It slipped, tucked between pages
used for memories scribed in words
recused in my palm
veins delicately lined,
too narrow for wings
a wisp of memory past
There were more
Tumbling from thumbed pages
not yet filled, a puzzle
asking to be stitched
As days press on, memory fades
What once seemed vital, pressing
Now something to emend
Free of past sin I see your face
in tiffany whispers,
a bittersweet elegy
This morning I picked up my journal. It had been a while since my pen kissed the page. Life got in the way. As I lifted it with one hand something floated out. I caught it in the palm of my other hand.
A beautiful orange crepe paper. I stared at it trying to remember. It must have been something I was passionate about to keep it tucked away.
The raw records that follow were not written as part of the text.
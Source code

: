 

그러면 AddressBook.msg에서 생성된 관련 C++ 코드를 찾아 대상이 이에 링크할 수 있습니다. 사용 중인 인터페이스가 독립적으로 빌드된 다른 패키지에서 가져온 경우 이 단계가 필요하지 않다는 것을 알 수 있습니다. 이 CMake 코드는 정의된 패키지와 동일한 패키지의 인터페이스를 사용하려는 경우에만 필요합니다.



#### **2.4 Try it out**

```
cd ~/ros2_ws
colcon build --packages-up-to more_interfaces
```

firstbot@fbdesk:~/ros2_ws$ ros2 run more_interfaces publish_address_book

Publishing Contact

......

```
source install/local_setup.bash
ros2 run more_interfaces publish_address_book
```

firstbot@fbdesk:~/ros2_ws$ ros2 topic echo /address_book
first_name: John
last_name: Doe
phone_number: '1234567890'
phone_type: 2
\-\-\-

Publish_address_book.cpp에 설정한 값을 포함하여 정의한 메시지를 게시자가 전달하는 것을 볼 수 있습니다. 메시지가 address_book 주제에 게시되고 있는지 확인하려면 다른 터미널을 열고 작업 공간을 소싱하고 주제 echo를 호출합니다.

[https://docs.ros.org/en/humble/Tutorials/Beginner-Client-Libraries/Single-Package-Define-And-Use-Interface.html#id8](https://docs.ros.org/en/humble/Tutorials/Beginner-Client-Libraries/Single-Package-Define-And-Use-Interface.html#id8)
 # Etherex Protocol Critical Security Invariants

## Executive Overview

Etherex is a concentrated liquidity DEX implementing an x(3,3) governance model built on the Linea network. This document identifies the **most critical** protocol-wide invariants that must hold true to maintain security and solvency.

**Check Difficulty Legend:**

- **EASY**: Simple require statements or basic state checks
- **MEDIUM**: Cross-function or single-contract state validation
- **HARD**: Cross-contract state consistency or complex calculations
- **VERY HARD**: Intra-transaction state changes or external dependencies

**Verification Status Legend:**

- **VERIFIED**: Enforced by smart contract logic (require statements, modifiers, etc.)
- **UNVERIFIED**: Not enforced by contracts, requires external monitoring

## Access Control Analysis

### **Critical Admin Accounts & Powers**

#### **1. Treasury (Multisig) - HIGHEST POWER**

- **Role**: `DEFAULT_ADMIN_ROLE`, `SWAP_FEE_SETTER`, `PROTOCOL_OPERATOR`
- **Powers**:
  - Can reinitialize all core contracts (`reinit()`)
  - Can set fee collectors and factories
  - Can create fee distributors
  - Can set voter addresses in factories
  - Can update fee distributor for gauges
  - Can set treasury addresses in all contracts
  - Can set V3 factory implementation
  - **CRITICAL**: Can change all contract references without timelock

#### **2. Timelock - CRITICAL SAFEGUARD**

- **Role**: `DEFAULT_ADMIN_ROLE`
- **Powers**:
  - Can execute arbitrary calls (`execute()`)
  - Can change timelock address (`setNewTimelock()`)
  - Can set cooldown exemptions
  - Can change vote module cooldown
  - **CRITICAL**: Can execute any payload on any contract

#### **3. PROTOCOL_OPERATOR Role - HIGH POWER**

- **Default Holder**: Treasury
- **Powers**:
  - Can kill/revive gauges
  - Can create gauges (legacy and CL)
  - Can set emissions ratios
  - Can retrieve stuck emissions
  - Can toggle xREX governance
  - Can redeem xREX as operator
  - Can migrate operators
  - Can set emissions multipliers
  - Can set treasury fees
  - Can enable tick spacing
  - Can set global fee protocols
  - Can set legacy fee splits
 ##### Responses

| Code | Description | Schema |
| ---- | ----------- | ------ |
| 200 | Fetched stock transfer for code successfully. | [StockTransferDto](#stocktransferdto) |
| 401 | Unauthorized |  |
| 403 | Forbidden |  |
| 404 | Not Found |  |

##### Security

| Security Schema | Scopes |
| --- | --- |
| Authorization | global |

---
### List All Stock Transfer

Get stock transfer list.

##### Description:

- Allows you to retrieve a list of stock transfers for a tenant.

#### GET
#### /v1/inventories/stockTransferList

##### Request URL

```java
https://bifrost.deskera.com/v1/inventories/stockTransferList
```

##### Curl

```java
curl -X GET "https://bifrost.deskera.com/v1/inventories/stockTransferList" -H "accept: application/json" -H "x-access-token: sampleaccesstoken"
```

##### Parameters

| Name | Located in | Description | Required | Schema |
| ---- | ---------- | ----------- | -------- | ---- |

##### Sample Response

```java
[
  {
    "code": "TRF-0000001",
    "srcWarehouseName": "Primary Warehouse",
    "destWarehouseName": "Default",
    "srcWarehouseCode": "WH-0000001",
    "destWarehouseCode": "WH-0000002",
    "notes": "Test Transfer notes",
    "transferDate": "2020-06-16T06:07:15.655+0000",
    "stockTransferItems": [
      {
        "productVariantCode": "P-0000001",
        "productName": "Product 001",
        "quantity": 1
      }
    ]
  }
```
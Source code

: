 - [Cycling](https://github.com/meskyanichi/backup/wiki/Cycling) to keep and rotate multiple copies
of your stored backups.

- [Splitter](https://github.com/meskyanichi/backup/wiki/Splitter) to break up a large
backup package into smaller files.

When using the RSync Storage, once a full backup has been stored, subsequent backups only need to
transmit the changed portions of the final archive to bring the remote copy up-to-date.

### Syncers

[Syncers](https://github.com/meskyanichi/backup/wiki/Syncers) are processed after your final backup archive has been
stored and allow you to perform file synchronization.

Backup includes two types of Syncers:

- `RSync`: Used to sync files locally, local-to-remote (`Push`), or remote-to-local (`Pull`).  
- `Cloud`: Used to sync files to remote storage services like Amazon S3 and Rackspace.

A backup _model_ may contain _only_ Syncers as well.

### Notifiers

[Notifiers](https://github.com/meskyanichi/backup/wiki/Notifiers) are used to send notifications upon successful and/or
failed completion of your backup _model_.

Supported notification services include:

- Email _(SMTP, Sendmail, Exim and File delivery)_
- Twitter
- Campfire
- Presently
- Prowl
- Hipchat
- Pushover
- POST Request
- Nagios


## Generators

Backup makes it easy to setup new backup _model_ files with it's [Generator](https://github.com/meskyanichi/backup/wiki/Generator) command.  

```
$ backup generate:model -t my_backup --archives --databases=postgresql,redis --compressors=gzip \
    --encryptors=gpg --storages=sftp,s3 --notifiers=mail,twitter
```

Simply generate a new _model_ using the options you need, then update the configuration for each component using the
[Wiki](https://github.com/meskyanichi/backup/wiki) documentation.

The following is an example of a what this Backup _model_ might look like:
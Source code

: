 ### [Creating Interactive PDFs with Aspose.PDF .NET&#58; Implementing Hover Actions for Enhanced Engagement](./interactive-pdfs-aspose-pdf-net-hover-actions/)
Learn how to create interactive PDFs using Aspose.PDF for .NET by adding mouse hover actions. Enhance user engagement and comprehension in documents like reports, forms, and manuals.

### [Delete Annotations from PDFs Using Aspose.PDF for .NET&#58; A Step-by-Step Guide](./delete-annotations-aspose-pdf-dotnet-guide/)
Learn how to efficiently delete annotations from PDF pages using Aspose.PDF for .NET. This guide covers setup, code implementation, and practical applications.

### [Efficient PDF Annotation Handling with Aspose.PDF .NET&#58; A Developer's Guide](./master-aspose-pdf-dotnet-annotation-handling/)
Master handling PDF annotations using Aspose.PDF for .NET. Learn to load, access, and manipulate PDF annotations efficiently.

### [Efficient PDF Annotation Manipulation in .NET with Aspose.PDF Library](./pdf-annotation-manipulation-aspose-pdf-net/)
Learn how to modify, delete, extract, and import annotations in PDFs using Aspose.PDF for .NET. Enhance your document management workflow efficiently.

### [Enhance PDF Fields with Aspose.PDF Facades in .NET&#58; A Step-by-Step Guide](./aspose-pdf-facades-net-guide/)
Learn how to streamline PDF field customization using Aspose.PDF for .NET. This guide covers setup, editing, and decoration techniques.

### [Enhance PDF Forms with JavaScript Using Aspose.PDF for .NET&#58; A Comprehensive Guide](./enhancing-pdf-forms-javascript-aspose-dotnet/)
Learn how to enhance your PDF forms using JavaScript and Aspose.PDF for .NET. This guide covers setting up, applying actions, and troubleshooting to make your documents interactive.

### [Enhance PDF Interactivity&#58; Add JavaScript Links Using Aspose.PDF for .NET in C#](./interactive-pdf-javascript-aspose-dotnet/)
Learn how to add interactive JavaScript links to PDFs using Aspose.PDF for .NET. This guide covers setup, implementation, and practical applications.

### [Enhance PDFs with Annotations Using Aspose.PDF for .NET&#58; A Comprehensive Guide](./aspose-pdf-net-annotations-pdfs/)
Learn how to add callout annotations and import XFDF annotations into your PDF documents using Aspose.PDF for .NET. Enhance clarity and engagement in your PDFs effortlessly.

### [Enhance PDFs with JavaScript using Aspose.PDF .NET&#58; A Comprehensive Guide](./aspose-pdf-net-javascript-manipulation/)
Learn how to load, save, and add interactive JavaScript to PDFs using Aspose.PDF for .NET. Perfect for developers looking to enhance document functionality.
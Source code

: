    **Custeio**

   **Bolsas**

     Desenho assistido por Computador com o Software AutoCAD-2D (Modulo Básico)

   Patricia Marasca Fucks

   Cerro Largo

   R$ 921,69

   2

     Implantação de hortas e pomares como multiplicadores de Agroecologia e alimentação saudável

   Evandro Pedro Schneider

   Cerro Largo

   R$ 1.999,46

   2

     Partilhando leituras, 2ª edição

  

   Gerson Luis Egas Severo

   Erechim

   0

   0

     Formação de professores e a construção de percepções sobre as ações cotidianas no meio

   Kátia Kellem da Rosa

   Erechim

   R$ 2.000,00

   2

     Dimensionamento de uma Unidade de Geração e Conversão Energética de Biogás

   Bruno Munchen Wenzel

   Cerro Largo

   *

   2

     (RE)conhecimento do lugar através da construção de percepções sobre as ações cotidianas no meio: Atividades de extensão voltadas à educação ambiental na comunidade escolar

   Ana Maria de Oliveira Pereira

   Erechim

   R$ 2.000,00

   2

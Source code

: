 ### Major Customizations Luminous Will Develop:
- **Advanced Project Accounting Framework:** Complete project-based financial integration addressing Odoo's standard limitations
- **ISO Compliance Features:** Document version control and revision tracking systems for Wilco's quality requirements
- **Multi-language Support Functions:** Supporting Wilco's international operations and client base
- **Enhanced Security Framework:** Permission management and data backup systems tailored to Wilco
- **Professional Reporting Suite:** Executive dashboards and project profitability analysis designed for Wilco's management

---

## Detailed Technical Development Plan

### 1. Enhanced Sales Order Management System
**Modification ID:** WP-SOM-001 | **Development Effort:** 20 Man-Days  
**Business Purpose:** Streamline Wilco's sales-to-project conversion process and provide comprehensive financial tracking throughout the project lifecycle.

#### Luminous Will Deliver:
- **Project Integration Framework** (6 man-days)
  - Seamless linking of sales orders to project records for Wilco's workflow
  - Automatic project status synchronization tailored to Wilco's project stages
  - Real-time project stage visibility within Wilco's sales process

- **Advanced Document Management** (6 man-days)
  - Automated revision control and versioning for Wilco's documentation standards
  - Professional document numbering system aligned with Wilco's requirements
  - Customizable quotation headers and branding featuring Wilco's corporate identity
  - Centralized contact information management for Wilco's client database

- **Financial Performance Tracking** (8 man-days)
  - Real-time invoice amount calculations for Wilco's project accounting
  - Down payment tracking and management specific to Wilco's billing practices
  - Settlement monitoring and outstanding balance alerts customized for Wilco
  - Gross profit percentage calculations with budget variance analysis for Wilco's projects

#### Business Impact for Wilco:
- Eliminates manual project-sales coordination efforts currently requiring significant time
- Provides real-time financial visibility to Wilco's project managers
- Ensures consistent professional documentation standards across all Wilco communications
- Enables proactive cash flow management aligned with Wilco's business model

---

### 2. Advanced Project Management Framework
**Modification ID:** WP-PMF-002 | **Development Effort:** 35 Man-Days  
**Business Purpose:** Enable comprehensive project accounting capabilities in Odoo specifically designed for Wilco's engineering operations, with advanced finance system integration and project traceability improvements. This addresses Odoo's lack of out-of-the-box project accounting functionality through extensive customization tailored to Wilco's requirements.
As I set the journal down, more pieces appeared and a familiar sense came over me. I saw myself placing an orange lily into the middle of my journal, blank pages, thick petals, wondering if it would flatten without breaking. A desperate sadness washed over me.
What was I to remember?
I carefully lifted each petal off the page and placed them gently on my desk. Yes, it must have been a passion to keep this flower. The stamens, each a separate filament of something that was once whole. Dried so delicately and perfectly transparent. But what was I seeing?
I took a little pause. Michael.
You were taken too soon, my friend. I miss you. I never got to tell you how much I loved you.
Tell those around you how much you love them. Time is short.